Irrigated agriculture is the second pillar of these agricultural transformations, for its capacity to partly avoid water-related hazards, but too often obscures the priority effort that needs to be made for rainfed systems. AFD also finances a number of projects to extend and rehabilitate irrigation schemes in the Maghreb region and, in recent years, has been supporting countries like Morocco and Tunisia for their water saving programs. One of the aims of these programs is to prepare irrigated agriculture for a situation of increased water scarcity through the widespread development of plots with localized or drip irrigation. They are today showing certain limits in terms of effectiveness compared to the amounts invested to implement them. Indeed, this “hard” aspect of the problem of water uses must not, in this case also, draw a veil over the necessary social management of the resource, as a “common” good, for which a number of rules of use and best practices need to be decided at grassroots level, between farmers, users and the State representatives. This consultation and mobilization work by actors also requires a political and budgetary effort, which Southern Mediterranean countries still find difficult to accept.


Need for Climate-Smart Policies

In order to encourage development agencies and partners in the South to innovate in this field, FAO has recently coined the term “Climate-Smart Agriculture” for these transformations, a concept which includes a set of agricultural practices or production systems that permanently increase labor productivity, while improving the climate resilience of agricultural holdings (capacity to recover after an extreme climate event) and reducing their greenhouse gas emissions. In practical terms, this can be irrigated agriculture (adapted to the increasing scarcity of rainwater), making an optimized use of inputs (thereby limiting emissions). It can also be agroforestry systems (for example, cereals sown alternately with rows of olive trees or walnut trees which, thanks to the combination of trees with annual crops, store more carbon (mitigation) and generate a microclimate on the plots, limiting the impact of droughts or acute climate events -in particular by protecting the plots from erosion through rooting).

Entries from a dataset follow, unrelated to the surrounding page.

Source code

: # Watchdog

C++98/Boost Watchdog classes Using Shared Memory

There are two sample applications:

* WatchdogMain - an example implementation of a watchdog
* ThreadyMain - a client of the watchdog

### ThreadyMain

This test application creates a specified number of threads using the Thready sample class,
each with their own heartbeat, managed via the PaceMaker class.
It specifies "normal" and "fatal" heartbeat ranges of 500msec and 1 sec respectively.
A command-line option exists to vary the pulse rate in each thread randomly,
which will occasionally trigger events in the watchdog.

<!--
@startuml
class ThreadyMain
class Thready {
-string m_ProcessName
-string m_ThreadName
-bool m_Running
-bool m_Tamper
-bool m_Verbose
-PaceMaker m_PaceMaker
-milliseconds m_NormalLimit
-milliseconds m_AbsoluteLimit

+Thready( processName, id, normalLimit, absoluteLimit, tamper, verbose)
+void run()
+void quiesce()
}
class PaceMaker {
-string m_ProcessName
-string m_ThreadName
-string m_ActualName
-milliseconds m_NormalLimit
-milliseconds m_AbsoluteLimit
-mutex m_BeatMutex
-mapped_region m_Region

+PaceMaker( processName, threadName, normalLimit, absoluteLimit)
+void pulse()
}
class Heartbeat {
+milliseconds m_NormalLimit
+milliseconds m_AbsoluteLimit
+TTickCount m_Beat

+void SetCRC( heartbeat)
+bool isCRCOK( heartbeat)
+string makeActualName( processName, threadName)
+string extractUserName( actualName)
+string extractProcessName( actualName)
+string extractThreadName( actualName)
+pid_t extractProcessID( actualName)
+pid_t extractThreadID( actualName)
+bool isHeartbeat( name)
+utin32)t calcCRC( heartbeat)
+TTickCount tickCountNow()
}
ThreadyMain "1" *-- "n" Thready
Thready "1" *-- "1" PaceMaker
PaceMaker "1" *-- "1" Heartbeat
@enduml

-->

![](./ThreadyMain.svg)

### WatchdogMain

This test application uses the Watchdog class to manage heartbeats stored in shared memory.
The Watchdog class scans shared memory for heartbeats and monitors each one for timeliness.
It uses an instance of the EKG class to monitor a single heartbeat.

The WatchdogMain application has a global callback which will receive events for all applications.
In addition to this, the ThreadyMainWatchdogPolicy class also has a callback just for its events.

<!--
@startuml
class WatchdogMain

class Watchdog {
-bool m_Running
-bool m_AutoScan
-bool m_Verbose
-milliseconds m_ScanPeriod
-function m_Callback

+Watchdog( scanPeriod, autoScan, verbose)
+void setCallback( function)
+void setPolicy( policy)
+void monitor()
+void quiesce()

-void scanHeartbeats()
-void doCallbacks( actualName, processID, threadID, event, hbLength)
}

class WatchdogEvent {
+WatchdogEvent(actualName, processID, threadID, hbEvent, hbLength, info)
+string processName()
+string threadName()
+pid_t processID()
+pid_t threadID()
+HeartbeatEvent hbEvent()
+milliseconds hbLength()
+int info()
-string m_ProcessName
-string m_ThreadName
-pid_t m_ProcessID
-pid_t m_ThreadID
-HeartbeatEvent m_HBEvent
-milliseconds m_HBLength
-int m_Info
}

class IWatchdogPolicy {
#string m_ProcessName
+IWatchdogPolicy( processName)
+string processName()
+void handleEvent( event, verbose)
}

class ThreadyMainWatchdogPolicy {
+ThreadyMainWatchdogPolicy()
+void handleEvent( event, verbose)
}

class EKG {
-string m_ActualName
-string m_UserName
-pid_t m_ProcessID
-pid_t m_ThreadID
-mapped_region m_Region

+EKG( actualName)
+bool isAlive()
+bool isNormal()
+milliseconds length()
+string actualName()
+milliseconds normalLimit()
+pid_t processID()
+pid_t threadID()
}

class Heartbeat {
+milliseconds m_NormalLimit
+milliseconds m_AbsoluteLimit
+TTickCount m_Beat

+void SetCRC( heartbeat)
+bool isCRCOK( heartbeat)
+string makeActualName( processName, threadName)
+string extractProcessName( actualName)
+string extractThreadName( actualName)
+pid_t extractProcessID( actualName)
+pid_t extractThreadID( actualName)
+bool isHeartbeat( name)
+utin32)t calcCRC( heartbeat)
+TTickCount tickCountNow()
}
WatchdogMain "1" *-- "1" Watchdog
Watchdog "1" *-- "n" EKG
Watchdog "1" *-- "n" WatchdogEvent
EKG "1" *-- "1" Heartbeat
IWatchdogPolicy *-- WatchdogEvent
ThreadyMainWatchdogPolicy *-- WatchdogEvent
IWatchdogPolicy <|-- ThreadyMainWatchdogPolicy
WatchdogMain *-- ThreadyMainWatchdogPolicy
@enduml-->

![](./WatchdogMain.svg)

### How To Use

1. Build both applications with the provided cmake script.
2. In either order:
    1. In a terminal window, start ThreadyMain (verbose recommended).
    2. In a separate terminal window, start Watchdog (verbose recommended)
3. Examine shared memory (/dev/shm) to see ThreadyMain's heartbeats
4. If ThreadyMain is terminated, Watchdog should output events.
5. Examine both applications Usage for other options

However, while these agricultural transformations indeed take place through changes in practices at plot level, in terms of technical processes and methods of using resources, collectively known as Climate-Smart Agriculture, it is also important to consider the adaptation of the agricultural policies themselves in Southern Mediterranean countries. Without “Climate Smart Policies”, innovations in the field, however agronomically ingenious they may be, will remain at the stage of virtuous pilots without the necessary “scaling up” to meet the challenges mentioned above.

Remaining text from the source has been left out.